Reputation: 5498
I am trying to work out how to use Pandas to add a new column showing the number of occurrences of unique rows and then delete any duplicates. I can get close to this output when not using pandas with:
sort <inputfile | uniq -c
or via excel with a new column showing countif or similar.
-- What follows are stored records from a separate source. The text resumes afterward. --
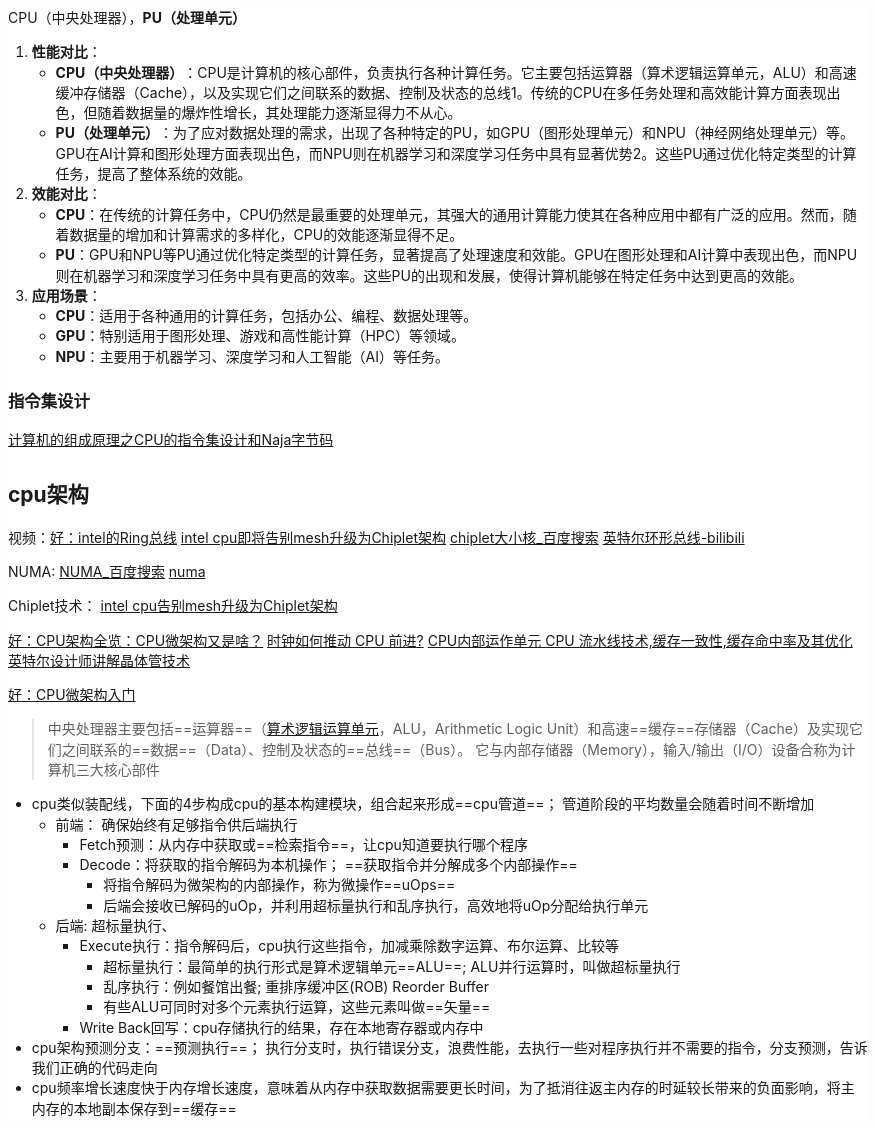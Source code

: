 CPU（中央处理器），**PU（处理单元）**

1. ‌**性能对比**‌：
   - ‌**CPU（中央处理器）**‌：CPU是计算机的核心部件，负责执行各种计算任务。它主要包括运算器（算术逻辑运算单元，ALU）和高速缓冲存储器（Cache），以及实现它们之间联系的数据、控制及状态的总线‌1。传统的CPU在多任务处理和高效能计算方面表现出色，但随着数据量的爆炸性增长，其处理能力逐渐显得力不从心‌。
   - ‌**PU（处理单元）**‌：为了应对数据处理的需求，出现了各种特定的PU，如GPU（图形处理单元）和NPU（神经网络处理单元）等。GPU在AI计算和图形处理方面表现出色，而NPU则在机器学习和深度学习任务中具有显著优势‌2。这些PU通过优化特定类型的计算任务，提高了整体系统的效能。
2. ‌**效能对比**‌：
   - ‌**CPU**‌：在传统的计算任务中，CPU仍然是最重要的处理单元，其强大的通用计算能力使其在各种应用中都有广泛的应用。然而，随着数据量的增加和计算需求的多样化，CPU的效能逐渐显得不足‌。
   - ‌**PU**‌：GPU和NPU等PU通过优化特定类型的计算任务，显著提高了处理速度和效能。GPU在图形处理和AI计算中表现出色，而NPU则在机器学习和深度学习任务中具有更高的效率。这些PU的出现和发展，使得计算机能够在特定任务中达到更高的效能‌。
3. ‌**应用场景**‌：
   - ‌**CPU**‌：适用于各种通用的计算任务，包括办公、编程、数据处理等‌。
   - ‌**GPU**‌：特别适用于图形处理、游戏和高性能计算（HPC）等领域‌。
   - ‌**NPU**‌：主要用于机器学习、深度学习和人工智能（AI）等任务‌。



### 指令集设计

[计算机的组成原理之CPU的指令集设计和Naja字节码](https://www.bilibili.com/video/BV1URqDYZERb/?vd_source=7346303e5e18677d7261c2c0c109ecfd)	

## cpu架构

视频：[好：intel的Ring总线](https://www.bilibili.com/video/BV1hA411P7kQ/?vd_source=7346303e5e18677d7261c2c0c109ecfd)  [intel cpu即将告别mesh升级为Chiplet架构](https://www.bilibili.com/video/BV1xQ4y1h7ah?spm_id_from=333.788.recommend_more_video.-1&vd_source=7346303e5e18677d7261c2c0c109ecfd)	[chiplet大小核_百度搜索](https://www.baidu.com/s?ie=UTF-8&wd=chiplet%E5%A4%A7%E5%B0%8F%E6%A0%B8)	  [英特尔环形总线-bilibili](https://search.bilibili.com/video?vt=21285652&keyword=%E8%8B%B1%E7%89%B9%E5%B0%94%E7%8E%AF%E5%BD%A2%E6%80%BB%E7%BA%BF)  

NUMA: [NUMA_百度搜索](https://www.baidu.com/s?ie=UTF-8&wd=numa)  [numa](https://search.bilibili.com/all?vt=78365069&keyword=numa)

Chiplet技术： [intel cpu告别mesh升级为Chiplet架构](https://www.bilibili.com/video/BV1xQ4y1h7ah/?vd_source=7346303e5e18677d7261c2c0c109ecfd) 

[好：CPU架构全览：CPU微架构又是啥？](https://www.bilibili.com/video/BV1844y1z7Dx/?vd_source=7346303e5e18677d7261c2c0c109ecfd)   [时钟如何推动 CPU 前进?](https://www.bilibili.com/video/BV121SnYiE7E/?vd_source=7346303e5e18677d7261c2c0c109ecfd)     [CPU内部运作单元 ](https://zhuanlan.zhihu.com/p/477864185)   [CPU 流水线技术,缓存一致性,缓存命中率及其优化 ](https://zhuanlan.zhihu.com/p/671718467)   [英特尔设计师讲解晶体管技术](https://www.bilibili.com/video/BV1hx4y1S7jW?spm_id_from=333.788.videopod.sections&vd_source=7346303e5e18677d7261c2c0c109ecfd)	

[好：CPU微架构入门](https://www.bilibili.com/video/BV1nq4y1Z7Bn?spm_id_from=333.788.recommend_more_video.1&vd_source=7346303e5e18677d7261c2c0c109ecfd) 	

> 中央处理器主要包括==运算器==（[算术逻辑运算单元](https://zhida.zhihu.com/search?content_id=237400516&content_type=Article&match_order=1&q=算术逻辑运算单元&zhida_source=entity)，ALU，Arithmetic Logic Unit）和高速==缓存==存储器（Cache）及实现它们之间联系的==数据==（Data）、控制及状态的==总线==（Bus）。  它与内部存储器（Memory），输入/输出（I/O）设备合称为计算机三大核心部件

- cpu类似装配线，下面的4步构成cpu的基本构建模块，组合起来形成==cpu管道==； 管道阶段的平均数量会随着时间不断增加
  - 前端： 确保始终有足够指令供后端执行
    - Fetch预测：从内存中获取或==检索指令==，让cpu知道要执行哪个程序
    - Decode：将获取的指令解码为本机操作； ==获取指令并分解成多个内部操作==
      - 将指令解码为微架构的内部操作，称为微操作==uOps==
      - 后端会接收已解码的uOp，并利用超标量执行和乱序执行，高效地将uOp分配给执行单元
  - 后端: 超标量执行、
    - Execute执行：指令解码后，cpu执行这些指令，加减乘除数字运算、布尔运算、比较等
      - 超标量执行：最简单的执行形式是算术逻辑单元==ALU==; ALU并行运算时，叫做超标量执行
      - 乱序执行：例如餐馆出餐; 重排序缓冲区(ROB) Reorder Buffer
      - 有些ALU可同时对多个元素执行运算，这些元素叫做==矢量==
    - Write Back回写：cpu存储执行的结果，存在本地寄存器或内存中
- cpu架构预测分支：==预测执行==；  执行分支时，执行错误分支，浪费性能，去执行一些对程序执行并不需要的指令，分支预测，告诉我们正确的代码走向
- cpu频率增长速度快于内存增长速度，意味着从内存中获取数据需要更长时间，为了抵消往返主内存的时延较长带来的负面影响，将主内存的本地副本保存到==缓存==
Has anyone done this in Pandas and would be able to help please?
Upvotes: 0
Views: 216
Reputation: 8613
You can use df.drop_duplicates()
to drop duplicate rows.
In addition, if you want to have a new DataFrame showing you which rows are duplicate call df.duplicated()
.
#!/usr/bin/env python3
# coding: utf-8
import pandas as pd
# define DataFrame using same sample data
d = {'i': [1, 2, 3, 4, 5, 6, 1, 4, 9, 10 ], 'j': [4, 12, 13, 1 ,15, 16, 4, 1, 19, 20]}
df = pd.DataFrame(data=d)
# print sample DataFrame
print(df)
# print DataFrame with dropped duplicate rows
print(df.drop_duplicates())
# print DataFrame containing `True` for each duplicate row, see doc for further options
print(df.duplicated())
Edit (due to comments):
After defining the DataFrame df
, try the following:
df.groupby(['i', 'j']).size()
.groupby()
groups both columns, whereas .size()
returns the number of elements in underlaying data.
Upvotes: 1